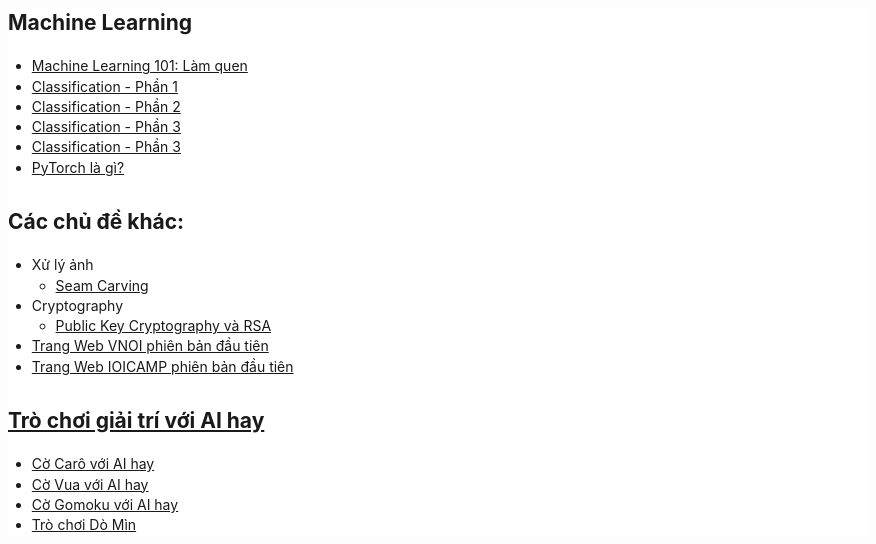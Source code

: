 ## Machine Learning

- [Machine Learning 101: Làm quen](/comp-sci/ml/machine-learning-101)
- [Classification - Phần 1](/translate/ml/Machine-Learning-Classification-phan-1)
- [Classification - Phần 2](/translate/ml/Machine-Learning-Classification-phan-2)
- [Classification - Phần 3](/translate/ml/Machine-Learning-Classification-phan-3)
- [Classification - Phần 3](/translate/ml/Machine-Learning-Classification-phan-3)
- [PyTorch là gì?](/translate/PyTorch-la-gi)

## Các chủ đề khác:

- Xử lý ảnh
    - [Seam Carving](/comp-sci/imageprocessing/Seam-Carving)
- Cryptography
    - [Public Key Cryptography và RSA](/comp-sci/crypto/Public-Key-Cryptography)
- [Trang Web VNOI phiên bản đầu tiên](https://v0.vnoi.info)
- [Trang Web IOICAMP phiên bản đầu tiên](https://v0.vnoi.info/ioicamp)

## [Trò chơi giải trí với AI hay](https://play.google.com/store/apps/dev?id=8454869713871668206)

-   [Cờ Carô với AI hay](http://play.google.com/store/apps/details?id=com.popoko.gomokuvn)
-   [Cờ Vua với AI hay](http://play.google.com/store/apps/details?id=com.popoko.chessru)
-   [Cờ Gomoku với AI hay](http://play.google.com/store/apps/details?id=com.popoko.gomokukr)
-   [Trò chơi Dò Mìn](http://play.google.com/store/apps/details?id=com.popoko.minesweeper)
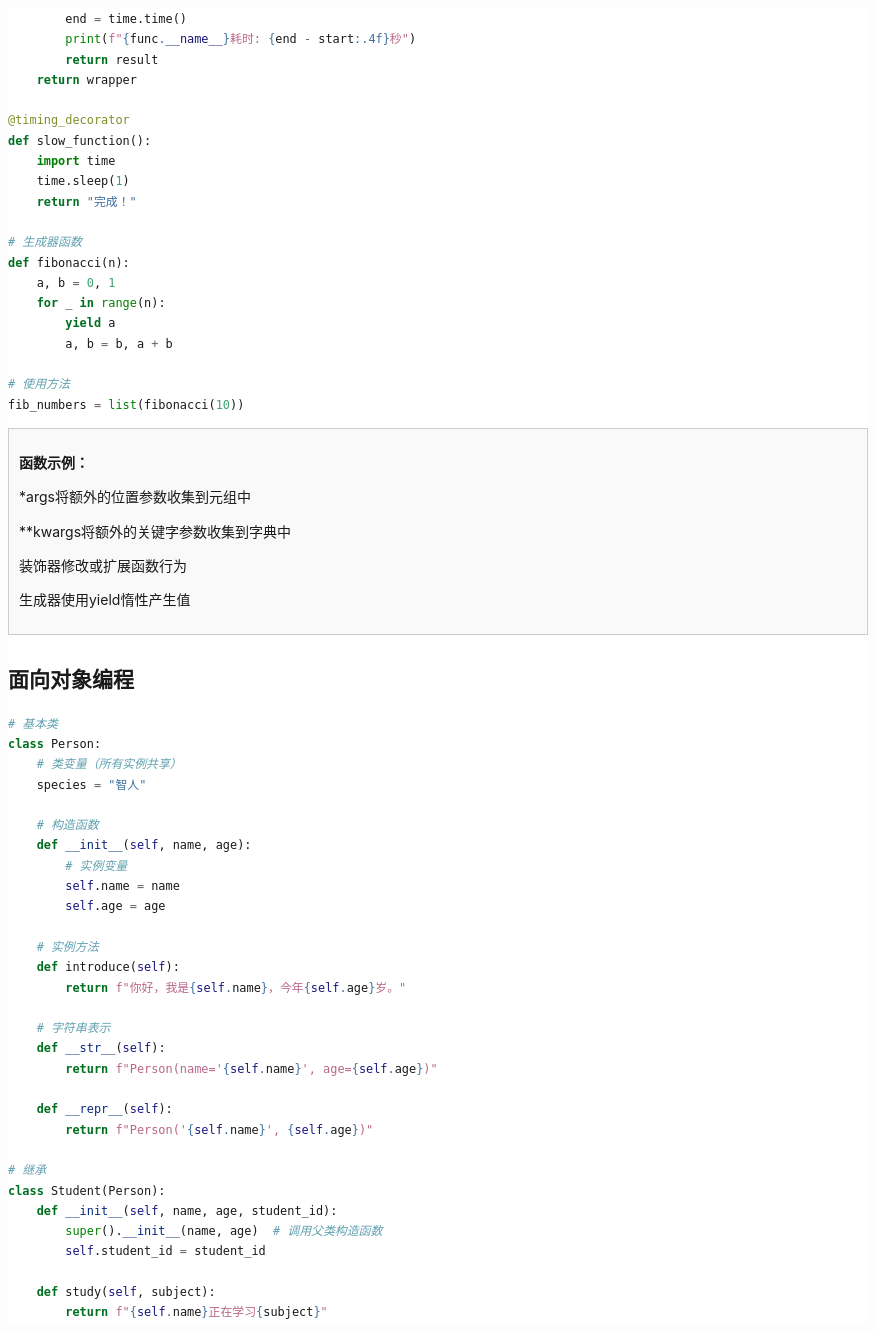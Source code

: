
 ```python
        end = time.time()
        print(f"{func.__name__}耗时: {end - start:.4f}秒")
        return result
    return wrapper

@timing_decorator
def slow_function():
    import time
    time.sleep(1)
    return "完成！"

# 生成器函数
def fibonacci(n):
    a, b = 0, 1
    for _ in range(n):
        yield a
        a, b = b, a + b

# 使用方法
fib_numbers = list(fibonacci(10))
```

<div style="border: 1px solid #ccc; padding: 10px; margin: 10px 0; background-color: #f9f9f9;">
<p><strong>函数示例：</strong></p>
<p>*args将额外的位置参数收集到元组中</p>
<p>**kwargs将额外的关键字参数收集到字典中</p>
<p>装饰器修改或扩展函数行为</p>
<p>生成器使用yield惰性产生值</p>
</div>

## 面向对象编程

```python
# 基本类
class Person:
    # 类变量（所有实例共享）
    species = "智人"
    
    # 构造函数
    def __init__(self, name, age):
        # 实例变量
        self.name = name
        self.age = age
    
    # 实例方法
    def introduce(self):
        return f"你好，我是{self.name}，今年{self.age}岁。"
    
    # 字符串表示
    def __str__(self):
        return f"Person(name='{self.name}', age={self.age})"
    
    def __repr__(self):
        return f"Person('{self.name}', {self.age})"

# 继承
class Student(Person):
    def __init__(self, name, age, student_id):
        super().__init__(name, age)  # 调用父类构造函数
        self.student_id = student_id
    
    def study(self, subject):
        return f"{self.name}正在学习{subject}"
```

Task requirements
Report every line of the data in which "Person" appears.

Answer space
class Person:
        return f"Person(name='{self.name}', age={self.age})"
        return f"Person('{self.name}', {self.age})"
class Student(Person):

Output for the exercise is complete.